(MATERIAL FOR THE TASK begins)

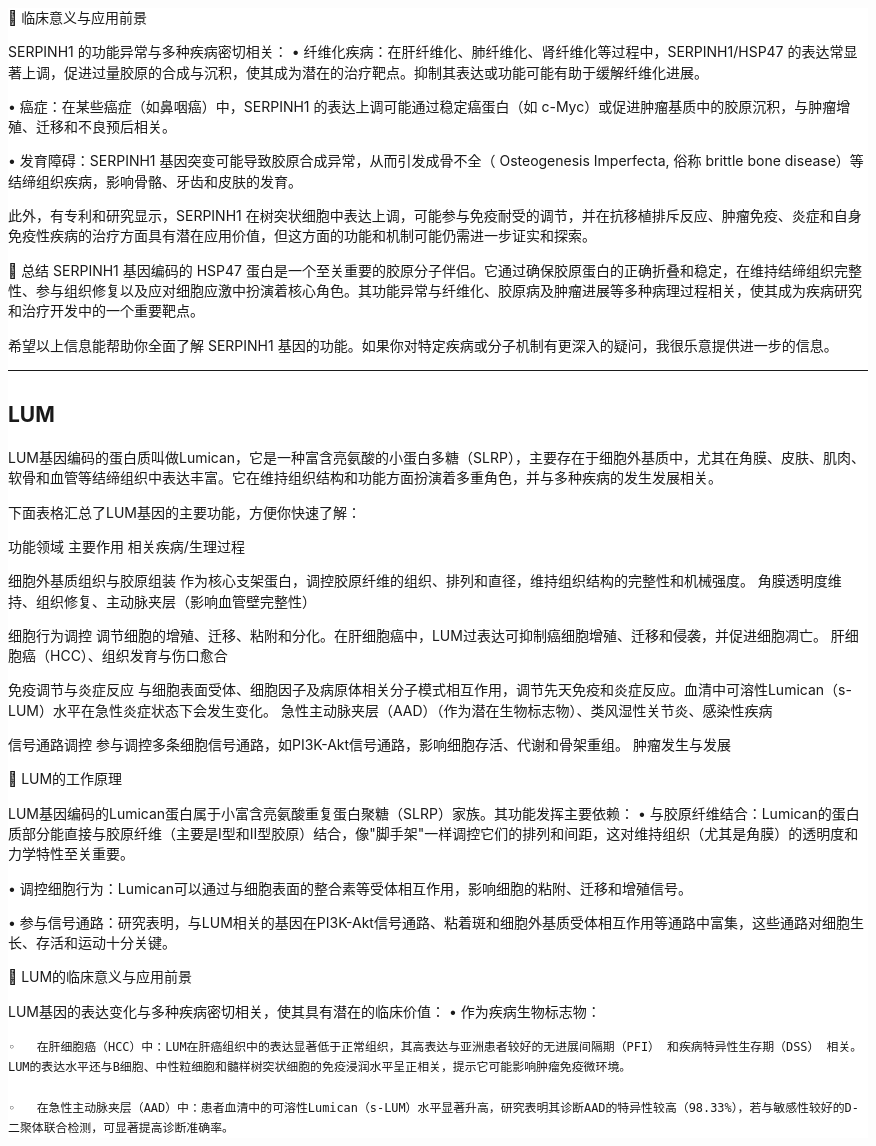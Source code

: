 🔬 临床意义与应用前景

SERPINH1 的功能异常与多种疾病密切相关：
•   纤维化疾病：在肝纤维化、肺纤维化、肾纤维化等过程中，SERPINH1/HSP47 的表达常显著上调，促进过量胶原的合成与沉积，使其成为潜在的治疗靶点。抑制其表达或功能可能有助于缓解纤维化进展。

•   癌症：在某些癌症（如鼻咽癌）中，SERPINH1 的表达上调可能通过稳定癌蛋白（如 c-Myc）或促进肿瘤基质中的胶原沉积，与肿瘤增殖、迁移和不良预后相关。

•   发育障碍：SERPINH1 基因突变可能导致胶原合成异常，从而引发成骨不全（ Osteogenesis Imperfecta, 俗称 brittle bone disease）等结缔组织疾病，影响骨骼、牙齿和皮肤的发育。

此外，有专利和研究显示，SERPINH1 在树突状细胞中表达上调，可能参与免疫耐受的调节，并在抗移植排斥反应、肿瘤免疫、炎症和自身免疫性疾病的治疗方面具有潜在应用价值，但这方面的功能和机制可能仍需进一步证实和探索。

💎 总结
SERPINH1 基因编码的 HSP47 蛋白是一个至关重要的胶原分子伴侣。它通过确保胶原蛋白的正确折叠和稳定，在维持结缔组织完整性、参与组织修复以及应对细胞应激中扮演着核心角色。其功能异常与纤维化、胶原病及肿瘤进展等多种病理过程相关，使其成为疾病研究和治疗开发中的一个重要靶点。

希望以上信息能帮助你全面了解 SERPINH1 基因的功能。如果你对特定疾病或分子机制有更深入的疑问，我很乐意提供进一步的信息。

---


## LUM

LUM基因编码的蛋白质叫做Lumican，它是一种富含亮氨酸的小蛋白多糖（SLRP），主要存在于细胞外基质中，尤其在角膜、皮肤、肌肉、软骨和血管等结缔组织中表达丰富。它在维持组织结构和功能方面扮演着多重角色，并与多种疾病的发生发展相关。

下面表格汇总了LUM基因的主要功能，方便你快速了解：

功能领域 主要作用 相关疾病/生理过程

细胞外基质组织与胶原组装 作为核心支架蛋白，调控胶原纤维的组织、排列和直径，维持组织结构的完整性和机械强度。 角膜透明度维持、组织修复、主动脉夹层（影响血管壁完整性）

细胞行为调控 调节细胞的增殖、迁移、粘附和分化。在肝细胞癌中，LUM过表达可抑制癌细胞增殖、迁移和侵袭，并促进细胞凋亡。 肝细胞癌（HCC）、组织发育与伤口愈合

免疫调节与炎症反应 与细胞表面受体、细胞因子及病原体相关分子模式相互作用，调节先天免疫和炎症反应。血清中可溶性Lumican（s-LUM）水平在急性炎症状态下会发生变化。 急性主动脉夹层（AAD）（作为潜在生物标志物）、类风湿性关节炎、感染性疾病

信号通路调控 参与调控多条细胞信号通路，如PI3K-Akt信号通路，影响细胞存活、代谢和骨架重组。 肿瘤发生与发展

🧬 LUM的工作原理

LUM基因编码的Lumican蛋白属于小富含亮氨酸重复蛋白聚糖（SLRP）家族。其功能发挥主要依赖：
•   与胶原纤维结合：Lumican的蛋白质部分能直接与胶原纤维（主要是I型和II型胶原）结合，像"脚手架"一样调控它们的排列和间距，这对维持组织（尤其是角膜）的透明度和力学特性至关重要。

•   调控细胞行为：Lumican可以通过与细胞表面的整合素等受体相互作用，影响细胞的粘附、迁移和增殖信号。

•   参与信号通路：研究表明，与LUM相关的基因在PI3K-Akt信号通路、粘着斑和细胞外基质受体相互作用等通路中富集，这些通路对细胞生长、存活和运动十分关键。

🔬 LUM的临床意义与应用前景

LUM基因的表达变化与多种疾病密切相关，使其具有潜在的临床价值：
•   作为疾病生物标志物：

    ◦   在肝细胞癌（HCC）中：LUM在肝癌组织中的表达显著低于正常组织，其高表达与亚洲患者较好的无进展间隔期（PFI） 和疾病特异性生存期（DSS） 相关。LUM的表达水平还与B细胞、中性粒细胞和髓样树突状细胞的免疫浸润水平呈正相关，提示它可能影响肿瘤免疫微环境。

    ◦   在急性主动脉夹层（AAD）中：患者血清中的可溶性Lumican（s-LUM）水平显著升高，研究表明其诊断AAD的特异性较高（98.33%），若与敏感性较好的D-二聚体联合检测，可显著提高诊断准确率。
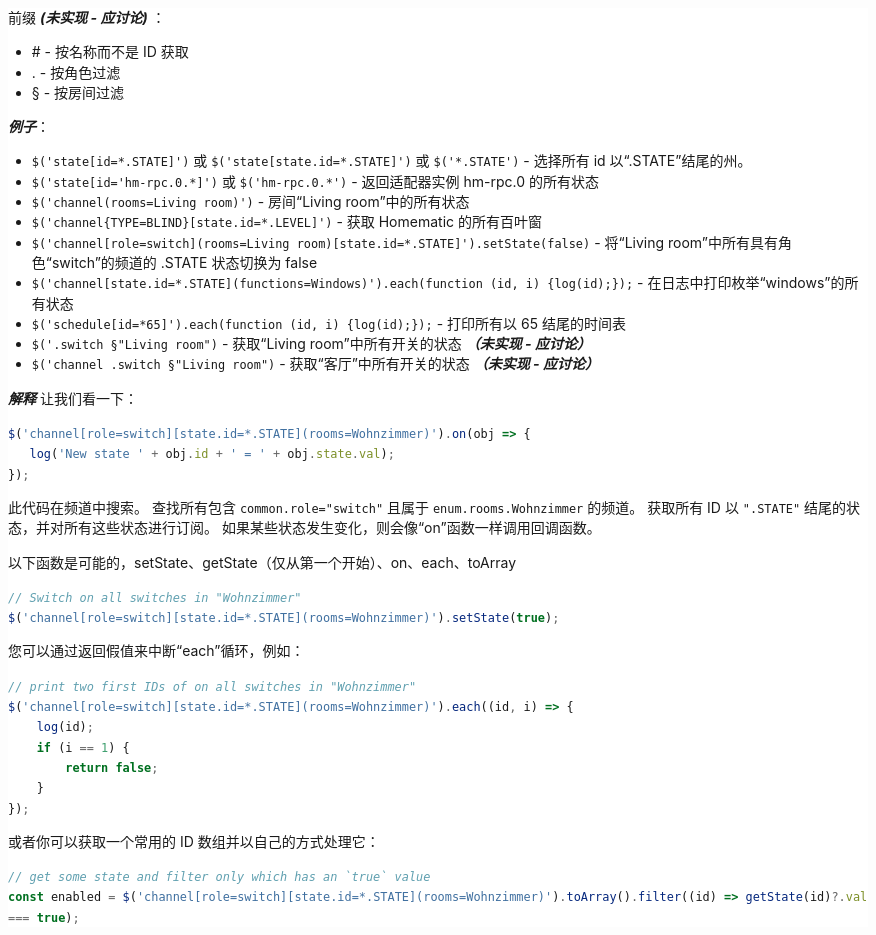 前缀 ***(未实现 - 应讨论)*** ：

* \# - 按名称而不是 ID 获取
* . - 按角色过滤
* § - 按房间过滤

***例子***：

- `$('state[id=*.STATE]')` 或 `$('state[state.id=*.STATE]')` 或 `$('*.STATE')` - 选择所有 id 以“.STATE”结尾的州。
- `$('state[id='hm-rpc.0.*]')` 或 `$('hm-rpc.0.*')` - 返回适配器实例 hm-rpc.0 的所有状态
- `$('channel(rooms=Living room)')` - 房间“Living room”中的所有状态
- `$('channel{TYPE=BLIND}[state.id=*.LEVEL]')` - 获取 Homematic 的所有百叶窗
- `$('channel[role=switch](rooms=Living room)[state.id=*.STATE]').setState(false)` - 将“Living room”中所有具有角色“switch”的频道的 .STATE 状态切换为 false
- `$('channel[state.id=*.STATE](functions=Windows)').each(function (id, i) {log(id);});` - 在日志中打印枚举“windows”的所有状态
- `$('schedule[id=*65]').each(function (id, i) {log(id);});` - 打印所有以 65 结尾的时间表
- `$('.switch §"Living room")` - 获取“Living room”中所有开关的状态 ***（未实现 - 应讨论）***
- `$('channel .switch §"Living room")` - 获取“客厅”中所有开关的状态 ***（未实现 - 应讨论）***

***解释*** 让我们看一下：

```js
$('channel[role=switch][state.id=*.STATE](rooms=Wohnzimmer)').on(obj => {
   log('New state ' + obj.id + ' = ' + obj.state.val);
});
```

此代码在频道中搜索。
查找所有包含 `common.role="switch"` 且属于 `enum.rooms.Wohnzimmer` 的频道。
获取所有 ID 以 `".STATE"` 结尾的状态，并对所有这些状态进行订阅。
如果某些状态发生变化，则会像“on”函数一样调用回调函数。

以下函数是可能的，setState、getState（仅从第一个开始）、on、each、toArray

```js
// Switch on all switches in "Wohnzimmer"
$('channel[role=switch][state.id=*.STATE](rooms=Wohnzimmer)').setState(true);
```

您可以通过返回假值来中断“each”循环，例如：

```js
// print two first IDs of on all switches in "Wohnzimmer"
$('channel[role=switch][state.id=*.STATE](rooms=Wohnzimmer)').each((id, i) => {
    log(id);
    if (i == 1) {
        return false;
    }
});
```

或者你可以获取一个常用的 ID 数组并以自己的方式处理它：

```js
// get some state and filter only which has an `true` value
const enabled = $('channel[role=switch][state.id=*.STATE](rooms=Wohnzimmer)').toArray().filter((id) => getState(id)?.val === true);
```
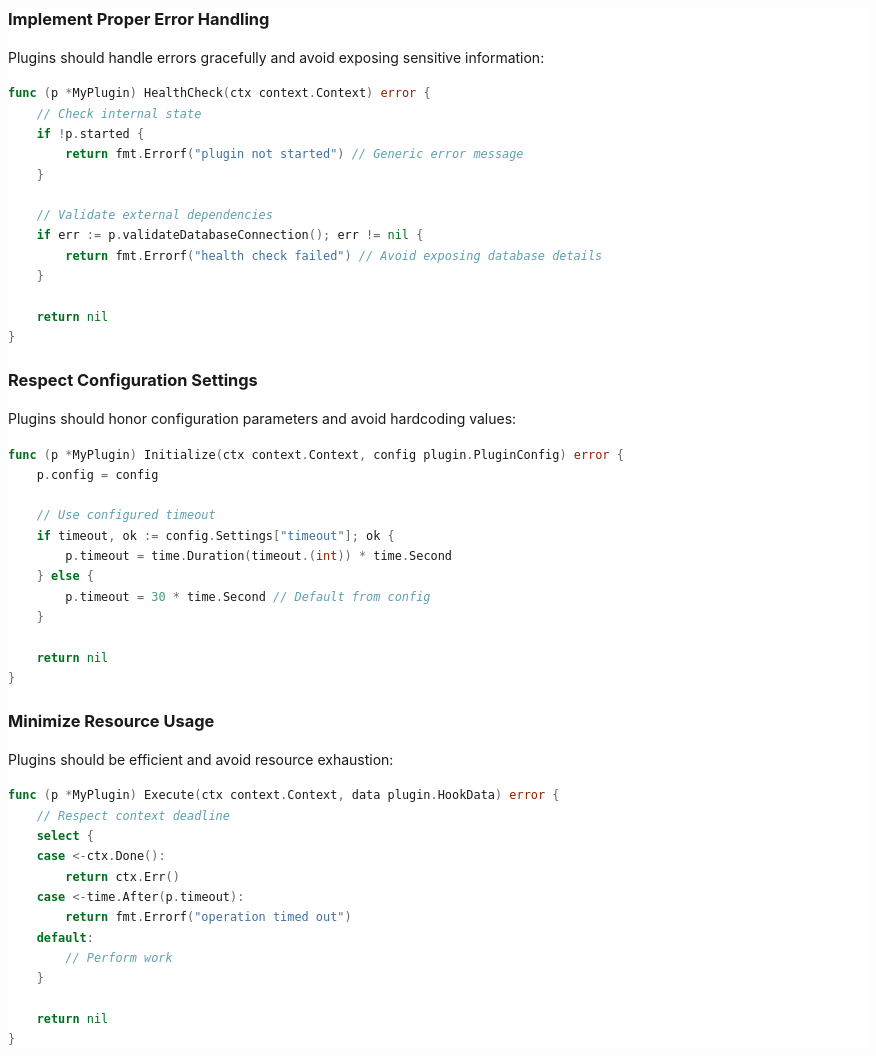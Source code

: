 ### Implement Proper Error Handling
Plugins should handle errors gracefully and avoid exposing sensitive information:

```go
func (p *MyPlugin) HealthCheck(ctx context.Context) error {
    // Check internal state
    if !p.started {
        return fmt.Errorf("plugin not started") // Generic error message
    }
    
    // Validate external dependencies
    if err := p.validateDatabaseConnection(); err != nil {
        return fmt.Errorf("health check failed") // Avoid exposing database details
    }
    
    return nil
}
```

### Respect Configuration Settings
Plugins should honor configuration parameters and avoid hardcoding values:

```go
func (p *MyPlugin) Initialize(ctx context.Context, config plugin.PluginConfig) error {
    p.config = config
    
    // Use configured timeout
    if timeout, ok := config.Settings["timeout"]; ok {
        p.timeout = time.Duration(timeout.(int)) * time.Second
    } else {
        p.timeout = 30 * time.Second // Default from config
    }
    
    return nil
}
```

### Minimize Resource Usage
Plugins should be efficient and avoid resource exhaustion:

```go
func (p *MyPlugin) Execute(ctx context.Context, data plugin.HookData) error {
    // Respect context deadline
    select {
    case <-ctx.Done():
        return ctx.Err()
    case <-time.After(p.timeout):
        return fmt.Errorf("operation timed out")
    default:
        // Perform work
    }
    
    return nil
}
```
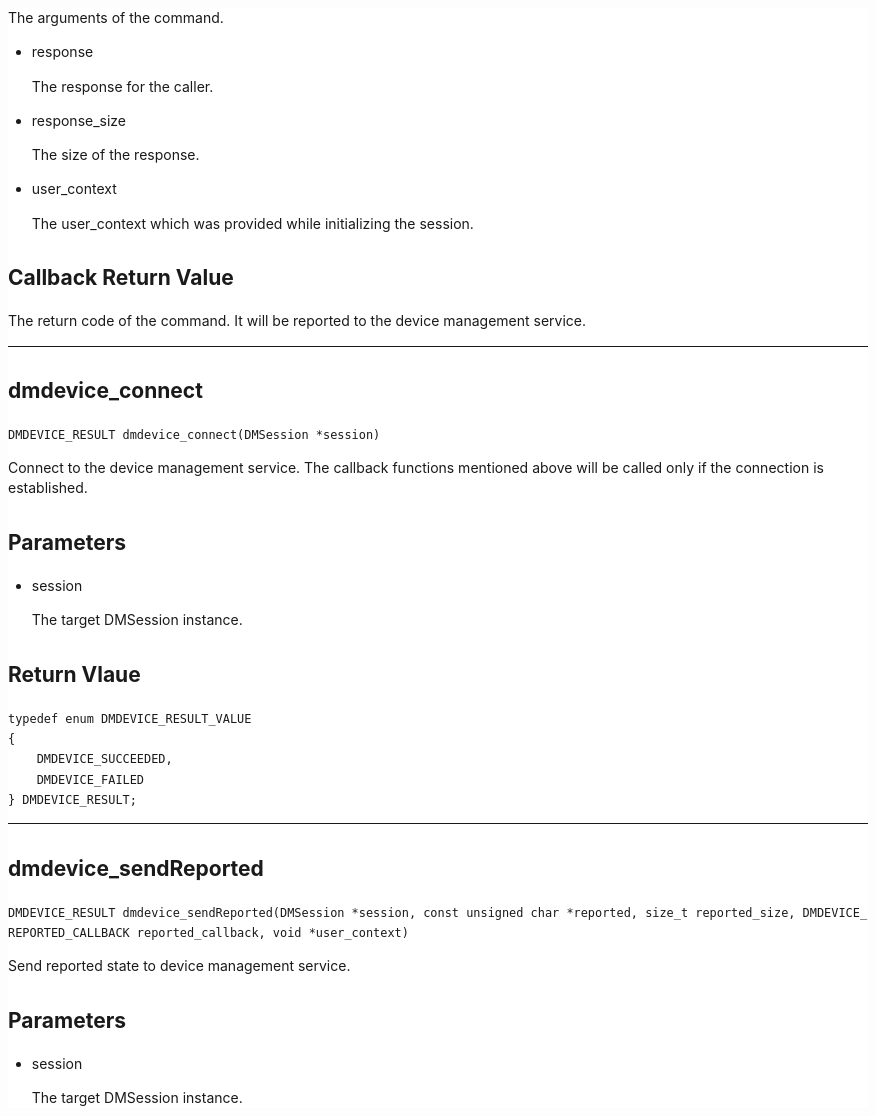  The arguments of the command.

- response

  The response for the caller.

- response_size

  The size of the response.

- user_context

  The user_context which was provided while initializing the session.

## Callback Return Value

The return code of the command. It will be reported to the device management service.

---

## dmdevice_connect

    DMDEVICE_RESULT dmdevice_connect(DMSession *session)

Connect to the device management service. The callback functions mentioned above will be called only if the connection is established.

## Parameters

- session

  The target DMSession instance.

## Return Vlaue

    typedef enum DMDEVICE_RESULT_VALUE
    {
        DMDEVICE_SUCCEEDED,
        DMDEVICE_FAILED
    } DMDEVICE_RESULT;

---

## dmdevice_sendReported

    DMDEVICE_RESULT dmdevice_sendReported(DMSession *session, const unsigned char *reported, size_t reported_size, DMDEVICE_REPORTED_CALLBACK reported_callback, void *user_context)

Send reported state to device management service.

## Parameters

- session

  The target DMSession instance.
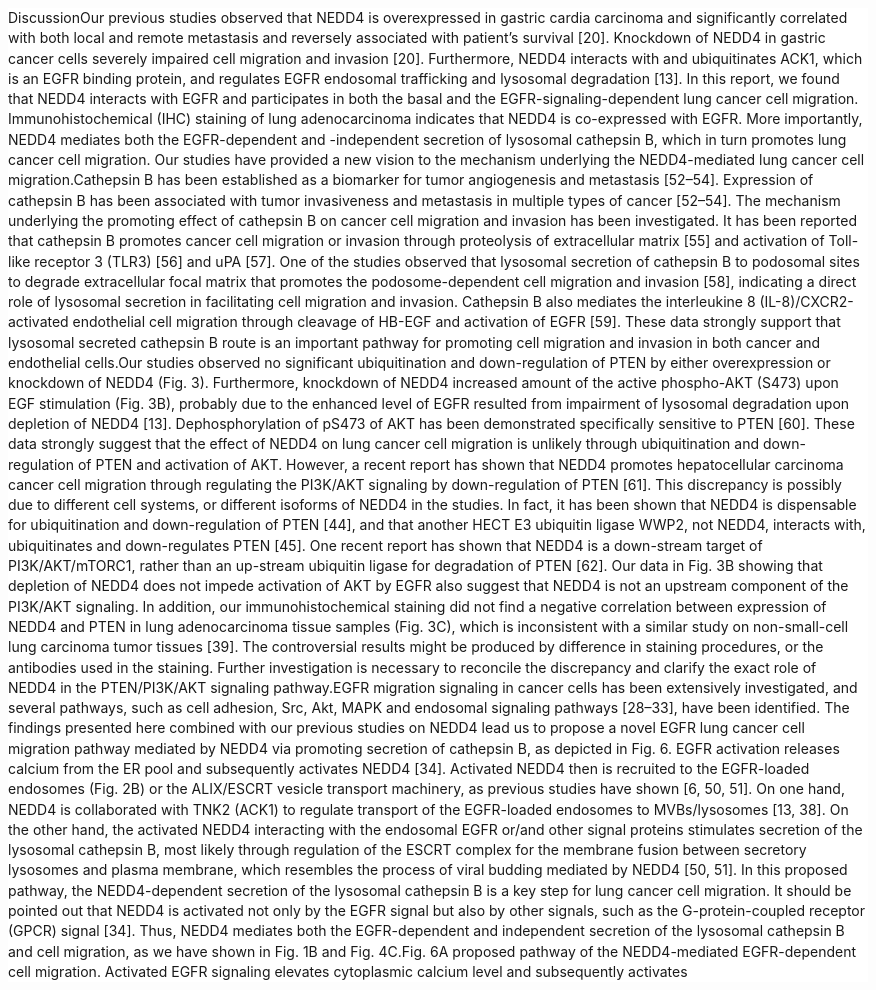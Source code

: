 DiscussionOur previous studies observed that NEDD4 is overexpressed in gastric cardia carcinoma and significantly correlated with both local and remote metastasis and reversely associated with patient’s survival [20]. Knockdown of NEDD4 in gastric cancer cells severely impaired cell migration and invasion [20]. Furthermore, NEDD4 interacts with and ubiquitinates ACK1, which is an EGFR binding protein, and regulates EGFR endosomal trafficking and lysosomal degradation [13]. In this report, we found that NEDD4 interacts with EGFR and participates in both the basal and the EGFR-signaling-dependent lung cancer cell migration. Immunohistochemical (IHC) staining of lung adenocarcinoma indicates that NEDD4 is co-expressed with EGFR. More importantly, NEDD4 mediates both the EGFR-dependent and -independent secretion of lysosomal cathepsin B, which in turn promotes lung cancer cell migration. Our studies have provided a new vision to the mechanism underlying the NEDD4-mediated lung cancer cell migration.Cathepsin B has been established as a biomarker for tumor angiogenesis and metastasis [52–54]. Expression of cathepsin B has been associated with tumor invasiveness and metastasis in multiple types of cancer [52–54]. The mechanism underlying the promoting effect of cathepsin B on cancer cell migration and invasion has been investigated. It has been reported that cathepsin B promotes cancer cell migration or invasion through proteolysis of extracellular matrix [55] and activation of Toll-like receptor 3 (TLR3) [56] and uPA [57]. One of the studies observed that lysosomal secretion of cathepsin B to podosomal sites to degrade extracellular focal matrix that promotes the podosome-dependent cell migration and invasion [58], indicating a direct role of lysosomal secretion in facilitating cell migration and invasion. Cathepsin B also mediates the interleukine 8 (IL-8)/CXCR2-activated endothelial cell migration through cleavage of HB-EGF and activation of EGFR [59]. These data strongly support that lysosomal secreted cathepsin B route is an important pathway for promoting cell migration and invasion in both cancer and endothelial cells.Our studies observed no significant ubiquitination and down-regulation of PTEN by either overexpression or knockdown of NEDD4 (Fig. 3). Furthermore, knockdown of NEDD4 increased amount of the active phospho-AKT (S473) upon EGF stimulation (Fig. 3B), probably due to the enhanced level of EGFR resulted from impairment of lysosomal degradation upon depletion of NEDD4 [13]. Dephosphorylation of pS473 of AKT has been demonstrated specifically sensitive to PTEN [60]. These data strongly suggest that the effect of NEDD4 on lung cancer cell migration is unlikely through ubiquitination and down-regulation of PTEN and activation of AKT. However, a recent report has shown that NEDD4 promotes hepatocellular carcinoma cancer cell migration through regulating the PI3K/AKT signaling by down-regulation of PTEN [61]. This discrepancy is possibly due to different cell systems, or different isoforms of NEDD4 in the studies. In fact, it has been shown that NEDD4 is dispensable for ubiquitination and down-regulation of PTEN [44], and that another HECT E3 ubiquitin ligase WWP2, not NEDD4, interacts with, ubiquitinates and down-regulates PTEN [45]. One recent report has shown that NEDD4 is a down-stream target of PI3K/AKT/mTORC1, rather than an up-stream ubiquitin ligase for degradation of PTEN [62]. Our data in Fig. 3B showing that depletion of NEDD4 does not impede activation of AKT by EGFR also suggest that NEDD4 is not an upstream component of the PI3K/AKT signaling. In addition, our immunohistochemical staining did not find a negative correlation between expression of NEDD4 and PTEN in lung adenocarcinoma tissue samples (Fig. 3C), which is inconsistent with a similar study on non-small-cell lung carcinoma tumor tissues [39]. The controversial results might be produced by difference in staining procedures, or the antibodies used in the staining. Further investigation is necessary to reconcile the discrepancy and clarify the exact role of NEDD4 in the PTEN/PI3K/AKT signaling pathway.EGFR migration signaling in cancer cells has been extensively investigated, and several pathways, such as cell adhesion, Src, Akt, MAPK and endosomal signaling pathways [28–33], have been identified. The findings presented here combined with our previous studies on NEDD4 lead us to propose a novel EGFR lung cancer cell migration pathway mediated by NEDD4 via promoting secretion of cathepsin B, as depicted in Fig. 6. EGFR activation releases calcium from the ER pool and subsequently activates NEDD4 [34]. Activated NEDD4 then is recruited to the EGFR-loaded endosomes (Fig. 2B) or the ALIX/ESCRT vesicle transport machinery, as previous studies have shown [6, 50, 51]. On one hand, NEDD4 is collaborated with TNK2 (ACK1) to regulate transport of the EGFR-loaded endosomes to MVBs/lysosomes [13, 38]. On the other hand, the activated NEDD4 interacting with the endosomal EGFR or/and other signal proteins stimulates secretion of the lysosomal cathepsin B, most likely through regulation of the ESCRT complex for the membrane fusion between secretory lysosomes and plasma membrane, which resembles the process of viral budding mediated by NEDD4 [50, 51]. In this proposed pathway, the NEDD4-dependent secretion of the lysosomal cathepsin B is a key step for lung cancer cell migration. It should be pointed out that NEDD4 is activated not only by the EGFR signal but also by other signals, such as the G-protein-coupled receptor (GPCR) signal [34]. Thus, NEDD4 mediates both the EGFR-dependent and independent secretion of the lysosomal cathepsin B and cell migration, as we have shown in Fig. 1B and Fig. 4C.Fig. 6A proposed pathway of the NEDD4-mediated EGFR-dependent cell migration. Activated EGFR signaling elevates cytoplasmic calcium level and subsequently activates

(MATERIAL FOR THE TASK ends)

**TASK DETAILS**
Search the data above for lines holding "timeout" and copy each of them.

**WRITTEN SOLUTION**
    // Use configured timeout
    if timeout, ok := config.Settings["timeout"]; ok {
        p.timeout = time.Duration(timeout.(int)) * time.Second
        p.timeout = 30 * time.Second // Default from config
    case <-time.After(p.timeout):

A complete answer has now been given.